İzmir Katip Çelebi Üniversitesi Tıp Fakültesi Enfeksiyon Hastalıkları Ana Bilim Dalı Öğretim Üyesi Prof. Dr. Şener, son 4 haftada vaka sayasının yüzde 200'ün üzerinde arttığına işaret ederek ağırlıklı olarak  Güneydoğu Anadolu Bölgesi illerinde bunun yaşandığını söyledi.

"Bu artışın temel sebebi ikinci dozunu olmayanlar ya da hiç aşılanmamış olanlar" diyen Şener, hastalığı geçirip aşı olmayanların da önemli bir grubu oluşturduğunu söyledi.

Şener, sözlerini şöyle sürdürdü: 

 "Hastalığı atlattığı için korunduğunu zannediyor. Özellikle 60 yaş üstünde hastalığı sağ salim atlatıp sonra aşılanmaya gitmeyenlerde hastalık ölümcül seyredebilir. Doğal bağışık oluşuyor ama kalıcı bir antikor yanıtı olmuyor. O yüzden mutlaka salgın yaygın olduğu için, başka varyantlar olduğu için hastalığı atlatmış olsa bile aşı olmalı."

"Tek aşı eşittir hiç aşı"

Sadece COVID-19 aşılarında değil diğer aşılarda da iki dozun önemli olduğuna dikkati çeken Şener, "Tek aşı eşittir hiç aşı. Hiçbir aşı tipinde tek aşı yapılmaz. Bunun altını çizmemiz lazım. Bazıları tek dozu oluyor, ikinci dozu olmuyor. O zaman ilk aşı da boşuna olmuş oluyor. Maddi ve manevi külfetin yanında sonuç da alamıyoruz. Aşılanma takvimi geçerse baştan başlamamız gerekiyor" ifadelerini kullandı.

Şener, dünya genelinde de vaka sayılarının artığını belirterek "Sağlık personeli bence yüzde 100 aşılanmalı eğer özel bir durumu yoksa. Çünkü sağlık çalışanları COVID-19 hastaları dışındaki hastalara da bakıyor. O yüzden farkına varmadan yayabilirler" diye konuştu.

"Eğitim çalışanlarının da yüzde 100 aşılanması gerekiyor"

Ailelerin en değerli varlıkları olan çocuklarını öğretmenlere emanet ettiğine değinen Şener, bu yüzden eğitim çalışanlarının da yüzde 100 aşılanması gerektiğini kaydetti.

Şener, İtalya ve Fransa'da öğretmenler için aşının zorunlu olma durumunun söz konusu olduğunu dile getirerek ABD'de de kamu çalışanlara zorunluğun eylülde geleceğini ifade etti.
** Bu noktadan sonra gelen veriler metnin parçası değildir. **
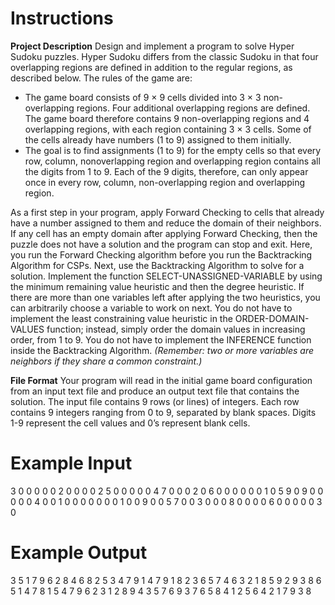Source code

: # Instructions
**Project Description**
Design and implement a program to solve Hyper Sudoku puzzles. Hyper Sudoku differs from the classic Sudoku in that four overlapping regions are defined in addition to the regular regions, as described below. The rules of the game are: 
- The game board consists of 9 × 9 cells divided into 3 × 3 non-overlapping regions. Four additional overlapping regions are defined. The game board therefore contains 9 non-overlapping regions and 4 overlapping regions, with each region containing 3 × 3 cells. Some of the cells already have numbers (1 to 9) assigned to them initially.
- The goal is to find assignments (1 to 9) for the empty cells so that every row, column, nonoverlapping region and overlapping region contains all the digits from 1 to 9. Each of the 9 digits, therefore, can only appear once in every row, column, non-overlapping region and overlapping region. 

As a first step in your program, apply Forward Checking to cells that already have a number assigned to them and reduce the domain of their neighbors. If any cell has an empty domain after applying Forward Checking, then the puzzle does not have a solution and the program can stop and exit. Here, you run the Forward Checking algorithm before you run the Backtracking Algorithm for CSPs. Next, use the Backtracking Algorithm to solve for a solution. Implement the function SELECT-UNASSIGNED-VARIABLE by using the minimum remaining value heuristic and then the degree heuristic. If there are more than one variables left after applying the two heuristics, you can arbitrarily choose a variable to work on next. You do not have to implement the least constraining value heuristic in the ORDER-DOMAIN-VALUES function; instead, simply order the domain values in increasing order, from 1 to 9. You do not have to implement the INFERENCE function inside the Backtracking Algorithm. *(Remember: two or more variables are neighbors if they share a common constraint.)*

**File Format**
Your program will read in the initial game board configuration from an input text file and produce an output text file that contains the solution. The input file contains 9 rows (or lines) of integers. Each row contains 9 integers ranging from 0 to 9, separated by blank spaces. Digits 1-9 represent the cell values and 0’s represent blank cells.

# Example Input
3 0 0 0 0 0 2 0 0
0 0 2 5 0 0 0 0 0
4 7 0 0 0 2 0 6 0
0 0 0 0 0 1 0 5 9
0 9 0 0 0 0 0 4 0
0 1 0 0 0 0 0 0 0
1 0 0 9 0 0 5 7 0
0 3 0 0 0 8 0 0 0
0 6 0 0 0 0 0 3 0


# Example Output
3 5 1 7 9 6 2 8 4
6 8 2 5 3 4 7 9 1
4 7 9 1 8 2 3 6 5
7 4 6 3 2 1 8 5 9
2 9 3 8 6 5 1 4 7
8 1 5 4 7 9 6 2 3
1 2 8 9 4 3 5 7 6
9 3 7 6 5 8 4 1 2
5 6 4 2 1 7 9 3 8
Dünya genelinde ülke ülke yeni kararların açıklandığını anlatan Şener, Türkiye'de ise zorlamadan ziyade ikna yolunun şu an için tercih edildiğini aktardı.

Şener, okulların açılmasıyla yüksek öğrenimde eğitim gören 3 milyondan fazla kişinin yer değiştireceğine işaret ederek doğacak riskleri ortadan kaldırmak adına aşılanmanın hızlanması gerektiğini vurguladı. Aşının belirli gruplarda zorunlu olması gerektiğini dile getiren Şener, bu konuda bir rehber hazırlanabileceğini aktardı.

"Aşı olmuş kişi 1 birim virüs taşırken, aşısızlar 100 ile 1000 birim arası virüs taşıyor"

Aşı olanlarla olmayanlar arasında virüs yükü farklılığı bulunduğuna dikkati çeken Şener, "Aşı olmuş kişi 1 birim virüs taşırken, aşısızlar 100 ile 1000 birim arası virüs taşıyor. Bu kadar bir fark varken toplumu aşılı ve aşısız diye bölmeye gerek yok" şeklinde konuştu.

Eylül ayında okulların açılmasının planladığına işaret eden Şener, dünya genelinde 15-17 yaş grubunda da aşılamanın başladığını sözlerine ekledi.